Cloud Service Models
With cloud computing today, not only can businesses use the services of specialized providers for massive computing, they also benefit from the lower cost of these services stemming from the efficiencies of shared infrastructure. Generally, there are three types of cloud computing service models:
- Software-as-a-Service (SaaS)
- Platform-as-a-Service (PaaS)
- Infrastructure-as-a-Service (IaaS)
A SaaS service model is where software application is paid for on a subscription basis and installed from the cloud provider’s datacenter. Office 365 is an example of a SaaS model where all your collaboration and productivity applications are bundled together as part of your subscription. You don’t have to run your own email servers, for example, nor do you need to maintain and update the servers. For desktop applications like Office Pro Plus, you can install the software from a web-based portal instead of buying the packaged software from a store. After you’ve installed the software, updates and bug fixes automatically are installed in the background.
In a platform-as-a-service (PaaS) service model, developers can create online applications (apps in short) in platforms provided by the PaaS provider. The developers develop their own code for the apps, store it in the PaaS provider’s datacenter, then publish the apps. They don’t have to worry about planning for capacity, security, or managing the hardware—the PaaS provider does that.
For example, if you’ve played Angry Birds on your Android phone, it may interest you to know that the publishers used Google App Engine as a PaaS solution to make their addicting games available to millions of fans without worrying about scaling the app automatically to match the amount of traffic at any given time.
In an infrastructure-as-a-service (IaaS) service model, organizations have access to computing power and storage capacity, using a cloud provider’s hardware. This enables them to have control over the infrastructure and run applications in the cloud at a reduced cost. The organization, however, is responsible for managing and updating the operating system running the applications.

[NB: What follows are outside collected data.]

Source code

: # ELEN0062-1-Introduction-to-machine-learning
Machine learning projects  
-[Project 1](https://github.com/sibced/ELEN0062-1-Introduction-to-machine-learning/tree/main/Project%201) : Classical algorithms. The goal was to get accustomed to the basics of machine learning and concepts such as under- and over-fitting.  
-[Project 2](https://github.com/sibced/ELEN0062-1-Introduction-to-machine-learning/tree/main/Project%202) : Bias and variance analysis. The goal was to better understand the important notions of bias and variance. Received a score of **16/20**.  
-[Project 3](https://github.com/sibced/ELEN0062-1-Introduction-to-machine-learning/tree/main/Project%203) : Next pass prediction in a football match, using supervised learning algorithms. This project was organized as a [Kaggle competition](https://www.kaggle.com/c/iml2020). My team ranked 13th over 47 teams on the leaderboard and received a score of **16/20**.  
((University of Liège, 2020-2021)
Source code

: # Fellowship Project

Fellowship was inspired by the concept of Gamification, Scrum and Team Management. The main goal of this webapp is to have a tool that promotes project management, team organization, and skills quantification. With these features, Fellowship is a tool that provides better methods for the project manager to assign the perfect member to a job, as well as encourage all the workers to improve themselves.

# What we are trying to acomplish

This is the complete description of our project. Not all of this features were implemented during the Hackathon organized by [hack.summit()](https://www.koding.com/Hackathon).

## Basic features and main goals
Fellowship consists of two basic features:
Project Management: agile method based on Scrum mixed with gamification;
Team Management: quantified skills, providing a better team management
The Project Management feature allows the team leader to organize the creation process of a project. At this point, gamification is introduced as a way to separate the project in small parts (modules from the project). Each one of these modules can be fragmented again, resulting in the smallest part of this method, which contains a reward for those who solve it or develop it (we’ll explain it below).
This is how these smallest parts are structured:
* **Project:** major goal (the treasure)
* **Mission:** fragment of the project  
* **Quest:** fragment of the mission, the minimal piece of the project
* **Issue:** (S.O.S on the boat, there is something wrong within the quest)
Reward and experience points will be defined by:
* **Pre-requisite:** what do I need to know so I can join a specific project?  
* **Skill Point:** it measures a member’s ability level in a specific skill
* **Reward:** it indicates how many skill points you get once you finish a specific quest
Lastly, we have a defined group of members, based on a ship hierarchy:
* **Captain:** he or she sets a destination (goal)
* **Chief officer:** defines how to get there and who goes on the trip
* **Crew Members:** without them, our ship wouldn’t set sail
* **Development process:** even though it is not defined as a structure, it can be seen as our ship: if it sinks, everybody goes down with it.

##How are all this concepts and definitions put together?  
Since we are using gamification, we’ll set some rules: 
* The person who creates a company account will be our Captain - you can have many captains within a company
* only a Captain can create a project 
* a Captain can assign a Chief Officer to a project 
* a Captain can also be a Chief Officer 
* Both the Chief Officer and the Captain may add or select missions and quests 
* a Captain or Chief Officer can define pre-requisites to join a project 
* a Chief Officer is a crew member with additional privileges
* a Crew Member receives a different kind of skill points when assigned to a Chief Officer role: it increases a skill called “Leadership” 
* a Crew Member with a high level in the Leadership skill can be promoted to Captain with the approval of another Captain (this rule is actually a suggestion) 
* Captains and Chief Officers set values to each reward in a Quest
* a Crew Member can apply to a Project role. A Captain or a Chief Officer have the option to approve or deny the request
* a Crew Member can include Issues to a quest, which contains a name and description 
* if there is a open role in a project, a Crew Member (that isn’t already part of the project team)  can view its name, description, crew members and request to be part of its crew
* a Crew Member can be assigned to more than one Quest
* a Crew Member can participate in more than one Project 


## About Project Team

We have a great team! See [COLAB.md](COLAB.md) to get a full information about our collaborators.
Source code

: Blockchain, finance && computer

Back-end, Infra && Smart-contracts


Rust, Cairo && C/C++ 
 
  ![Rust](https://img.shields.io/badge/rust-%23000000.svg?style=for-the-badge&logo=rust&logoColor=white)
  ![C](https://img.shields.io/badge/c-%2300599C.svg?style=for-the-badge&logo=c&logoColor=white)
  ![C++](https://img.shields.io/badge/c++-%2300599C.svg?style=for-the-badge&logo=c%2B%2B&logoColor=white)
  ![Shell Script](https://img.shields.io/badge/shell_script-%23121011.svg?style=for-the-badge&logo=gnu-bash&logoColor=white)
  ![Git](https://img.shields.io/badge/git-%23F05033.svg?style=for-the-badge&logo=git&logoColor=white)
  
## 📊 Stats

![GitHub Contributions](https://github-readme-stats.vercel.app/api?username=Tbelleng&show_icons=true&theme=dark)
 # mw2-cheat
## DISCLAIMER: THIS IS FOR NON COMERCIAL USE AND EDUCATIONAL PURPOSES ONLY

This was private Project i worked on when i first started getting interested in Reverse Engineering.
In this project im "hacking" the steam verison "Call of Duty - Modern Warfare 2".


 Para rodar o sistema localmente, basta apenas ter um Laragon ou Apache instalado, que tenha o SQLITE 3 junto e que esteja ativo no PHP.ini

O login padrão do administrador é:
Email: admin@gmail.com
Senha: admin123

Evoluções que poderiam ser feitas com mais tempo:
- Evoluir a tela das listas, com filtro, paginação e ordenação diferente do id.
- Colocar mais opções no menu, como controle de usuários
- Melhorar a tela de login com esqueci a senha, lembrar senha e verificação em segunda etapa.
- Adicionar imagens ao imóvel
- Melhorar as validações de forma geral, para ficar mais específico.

While capacity planning, security, and hardware management is the responsibility of the IaaS provider (similar to PaaS), it is the organization’s job to monitor the performance of their apps and/or add more resources to meet the demand. Amazon Web Services offer several IaaS cloud hosting products that can be purchased by the hour. Rackspace is another player in the IaaS market offering managed and cloud hosting services. Microsoft Azure (formerly known as Windows Azure) started out as a PaaS solution, but extended its services to include IaaS capabilities.